Therefore, this article aims to develop a new model that solves the aforementioned concerns. So, a DL-based meta-learner is proposed, which has two folds. At fold-0, conventional ML classifiers learn and extract diverse knowledge from EC data. These multiple classifiers learns based on the same dataset, but differently. After this, a multilayer perceptron (MLP) is employed, which is trained and tested using prediction results of fold-0 classifiers. An MLP model gives different weightage to each classifier on its prediction capability and establishes a non-linear relationship among them. This process improves its performance and helps overcome the overfitting problem of individual classifiers. Furthermore, the class imbalance problem is a severe issue in ETD. Due to this, ML/DL models tend toward the majority class and ignore the minority class samples. Consequently, these classifiers lead to false alarms and produce biased results. This study developed a hybrid approach based on Adaptive Synthetic (oversampling) and TomekLinks (undersampling) to tackle the class imbalance problem. The main contributions of this study are mentioned here.

• A deep learning-based meta-learner model is developed to detect malicious patterns in the EC data. According to the analyzed literature, this is the first study that utilizes the meta-learner concept in smart grids.

• Uneven distribution of class samples is a severe issue, handled through a hybrid approach.

• Extensive experiments are conducted on the real dataset to evaluate the efficacy of the proposed meta-learner model and compare its results with those of other boosting, bagging, and standalone models.

The remaining article is organized as follows. Related work and description of the proposed model are explained in Section 2 and Section 3, respectively. The experimental and results discussion is given in Section 4. The conclusive note on this study is presented in Section 5.

2 Related work

In this section, existing ETD methods that are already proposed in the literature are comprehensively discussed. These methods analyze the EC data and differentiate between normal and malicious patterns. Jokar et al. (2015) proposed a consumption pattern-based electricity theft detector based on the SVM classifier. However, they do not utilize any feature engineering technique to select and extract optimal attributes from EC data. Moreover, the SVM classifier has a large execution time and performs poorly on noisy datasets. Punmiya and Choe (2019) worked on optimal feature selection using stochastic and built-in modules of gradient boosting classifiers (GBCs). They proved that fewer features reduce ML models’ complexity and overfitting issue while increasing their performance in terms of the detection rate. However, GBCs have a large number of hyperparameters, which are difficult to be tuned.

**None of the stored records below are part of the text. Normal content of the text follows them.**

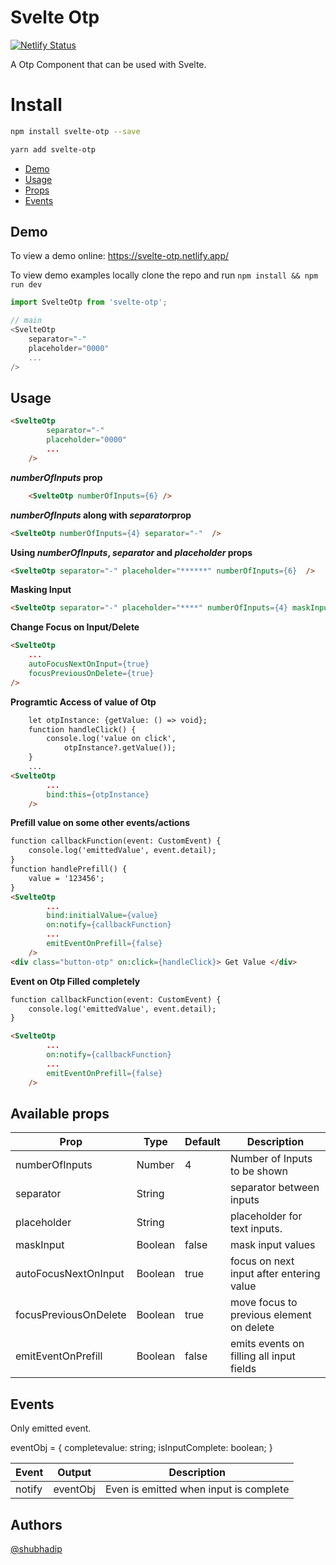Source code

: 
# Svelte Otp 

[![Netlify Status](https://api.netlify.com/api/v1/badges/01cc3b58-429a-41d5-b1d4-f96641a3245f/deploy-status)](https://app.netlify.com/sites/svelte-otp/deploys)

A Otp Component that can be used with Svelte. 

# Install
``` bash
npm install svelte-otp --save

yarn add svelte-otp
```

- [Demo](#demo)
- [Usage](#usage)
- [Props](#available-props)
- [Events](#events)

## Demo

To view a demo online: <https://svelte-otp.netlify.app/>

To view demo examples locally clone the repo and run `npm install && npm run dev`

``` javascript
import SvelteOtp from 'svelte-otp';

// main 
<SvelteOtp	
    separator="-"
    placeholder="0000"
    ...
/>
```

## Usage

``` html
<SvelteOtp	
		separator="-"
		placeholder="0000"
        ...
	/>
```

***numberOfInputs* prop**

``` html
    <SvelteOtp numberOfInputs={6} />
```
***numberOfInputs* along with *separator*prop**
``` html
<SvelteOtp numberOfInputs={4} separator="-"  />
```
**Using *numberOfInputs*, *separator* and *placeholder* props**
``` html
<SvelteOtp separator="-" placeholder="******" numberOfInputs={6}  />
```
**Masking Input**
``` html
<SvelteOtp separator="-" placeholder="****" numberOfInputs={4} maskInput={true} />
```
**Change Focus on Input/Delete**
``` html
<SvelteOtp 
	...
	autoFocusNextOnInput={true}
	focusPreviousOnDelete={true}
/>
```
**Programtic Access of value of Otp**
```html
    let otpInstance: {getValue: () => void};
    function handleClick() {
        console.log('value on click', 
            otpInstance?.getValue());
    }
	...
<SvelteOtp 
		...
		bind:this={otpInstance}
	/>
```

**Prefill value on some other events/actions**
``` html
function callbackFunction(event: CustomEvent) {
    console.log('emittedValue', event.detail);
}
function handlePrefill() {
    value = '123456';
}
<SvelteOtp
		...
        bind:initialValue={value}
		on:notify={callbackFunction}
		...
		emitEventOnPrefill={false}
	/>
<div class="button-otp" on:click={handleClick}> Get Value </div>
```

**Event on Otp Filled completely**
``` html
function callbackFunction(event: CustomEvent) {
    console.log('emittedValue', event.detail);
}

<SvelteOtp
		...
		on:notify={callbackFunction}
		...
		emitEventOnPrefill={false}
	/>
```

## Available props

| Prop                          | Type            | Default     | Description                              |
|-------------------------------|-----------------|-------------|------------------------------------------|
| numberOfInputs                | Number          |     4       | Number of Inputs to be shown             |
| separator                     | String          |             | separator between inputs                 |
| placeholder                   | String          |             | placeholder for text inputs.             |
| maskInput                     | Boolean         | false       | mask input values                        |
| autoFocusNextOnInput          | Boolean         | true        | focus on next input after entering value              |
| focusPreviousOnDelete         | Boolean         | true        | move focus to previous element on delete                   |
| emitEventOnPrefill            | Boolean         | false       | emits events on filling all input fields                   |

## Events

Only emitted event.

eventObj = {
            completevalue: string;
            isInputComplete: boolean;
        }

| Event             | Output     | Description                          |
|-------------------|------------|--------------------------------------|
| notify            |  eventObj  | Even is emitted when input is complete                 |

## Authors
[@shubhadip](https://www.github.com/shubhadip)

In Buzau et al. (2018), a solution for NTL detection is presented. The different features are derived from EC data and historical information of smart meters using z-score, K-means clustering, and local outlier factors. The derived features are fed as input into several ML algorithms like SVM, LR, K-nearest neighbor, and extreme gradient boosting (XGB). The work performed in this study to tackle the curse of the dimensionality issue is mostly based on manual feature engineering, which is a very time-consuming and expensive task. Buzau et al. (2019) proposed a hybrid DL model with a self-learning ability to extract abstract or latent features from EC data. Moreover, this is the first study that integrates both sequential and non-sequential information. However, this study does not tackle the class imbalance problem, which affects the model’s performance in real-world scenarios (Qin et al., 2020).

Zheng et al. (2017) developed a hybrid DL model based on a convolutional neural network and MLP. The former is utilized to extract latent or abstract patterns, while the latter is employed to retrieve global knowledge in EC data. Extensive experiments are conducted to evaluate the performance of the proposed model, and the authors argue that a hybrid model performs better than individual ones. However, a DL model requires a huge volume of data and computation power, which is the main hurdle for its real-time applications in the smart grid. Another DL-based model is proposed to detect the losses at the generation and consumption sides (Nabil et al., 2019; Takiddin et al., 2020). Li W. et al. (2019) developed a multimodel based on RNN, MLP, and LSTM layers. Moreover, its performance is measured by employing the simple moving average. The model is trained on real data collected using a VeraEdge controller. However, the accuracy is only utilized to check the model performance, which is not a good measure to evaluate DL or ML models, where data are unevenly distributed. The high dimensionality of data is another concern that badly affects the efficacy of ML or DL models. Ramos et al. (2016) utilized metaheuristic techniques to select optimal features from EC data. Huang and Xu (2021) extracted features using a stacked denoising autoencoder, while Kong et al. (2021) employed the kernel fuzzy C-means algorithm and a simple autoencoder for this purpose.

Gunturi and Sarkar (2021) proposed an energy theft detector that is based on ensemble approaches. They argue that bagging models perform better as compared to boosting ones. Moreover, near-miss and synthetic minority oversampling techniques are employed to tackle uneven distribution of data. However, undersampling methods lose valuable information from data, while oversampling techniques create an overfitting problem. The convolutional neural network (Li S. et al., 2019) is employed to extract the features, which are fed as input to the RF to differentiate between normal and malicious samples. However, their proposed model yields a low detection rate and a high false-positive rate (FPR).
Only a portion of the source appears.